Segment Start: Dataset records
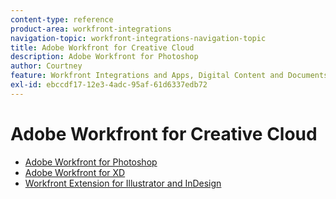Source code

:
 ```yaml
---
content-type: reference
product-area: workfront-integrations
navigation-topic: workfront-integrations-navigation-topic
title: Adobe Workfront for Creative Cloud
description: Adobe Workfront for Photoshop
author: Courtney
feature: Workfront Integrations and Apps, Digital Content and Documents
exl-id: ebccdf17-12e3-4adc-95af-61d6337edb72
---
```

# Adobe Workfront for Creative Cloud

* [Adobe Workfront for Photoshop](../../workfront-integrations-and-apps/adobe-workfront-for-creative-cloud/workfront-for-photoshop.md) 
* [Adobe Workfront for XD](../../workfront-integrations-and-apps/adobe-workfront-for-xd/wf-adobe-xd.md) 
* [Workfront Extension for Illustrator and InDesign](../../documents/workfront-for-adobe-creative-cloud/workfront-for-adobe-creative-loud.md)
Segment End: Dataset records
Give back every record precisely as it stands, without the images.

> Result
Source code

:
 ```yaml
---
content-type: reference
product-area: workfront-integrations
navigation-topic: workfront-integrations-navigation-topic
title: Adobe Workfront for Creative Cloud
description: Adobe Workfront for Photoshop
author: Courtney
feature: Workfront Integrations and Apps, Digital Content and Documents
exl-id: ebccdf17-12e3-4adc-95af-61d6337edb72
---
```

# Adobe Workfront for Creative Cloud

* [Adobe Workfront for Photoshop](../../workfront-integrations-and-apps/adobe-workfront-for-creative-cloud/workfront-for-photoshop.md) 
* [Adobe Workfront for XD](../../workfront-integrations-and-apps/adobe-workfront-for-xd/wf-adobe-xd.md) 
* [Workfront Extension for Illustrator and InDesign](../../documents/workfront-for-adobe-creative-cloud/workfront-for-adobe-creative-loud.md)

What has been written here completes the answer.